### The problem
When a line of the entries contains the word "Union", report that line.

******

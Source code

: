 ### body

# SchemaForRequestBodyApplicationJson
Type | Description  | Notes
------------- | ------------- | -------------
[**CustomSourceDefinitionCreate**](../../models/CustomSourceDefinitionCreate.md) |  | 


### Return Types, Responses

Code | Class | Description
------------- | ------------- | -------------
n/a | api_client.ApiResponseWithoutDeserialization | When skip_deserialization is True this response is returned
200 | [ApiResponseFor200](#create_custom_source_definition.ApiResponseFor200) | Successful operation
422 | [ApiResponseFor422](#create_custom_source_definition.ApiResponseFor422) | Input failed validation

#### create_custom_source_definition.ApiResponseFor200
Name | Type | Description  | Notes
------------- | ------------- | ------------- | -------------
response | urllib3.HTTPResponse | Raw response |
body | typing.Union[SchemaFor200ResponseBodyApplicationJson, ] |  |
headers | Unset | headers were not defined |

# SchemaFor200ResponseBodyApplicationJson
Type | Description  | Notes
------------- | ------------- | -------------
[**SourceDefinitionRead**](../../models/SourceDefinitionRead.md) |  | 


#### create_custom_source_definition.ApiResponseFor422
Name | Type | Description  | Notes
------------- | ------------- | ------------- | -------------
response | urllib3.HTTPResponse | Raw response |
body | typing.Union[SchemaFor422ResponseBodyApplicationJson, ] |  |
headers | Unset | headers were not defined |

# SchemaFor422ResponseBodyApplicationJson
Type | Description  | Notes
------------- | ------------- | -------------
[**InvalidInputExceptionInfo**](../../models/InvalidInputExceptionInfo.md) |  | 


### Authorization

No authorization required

******

### Solution to this task
body | typing.Union[SchemaFor200ResponseBodyApplicationJson, ] |  |
body | typing.Union[SchemaFor422ResponseBodyApplicationJson, ] |  |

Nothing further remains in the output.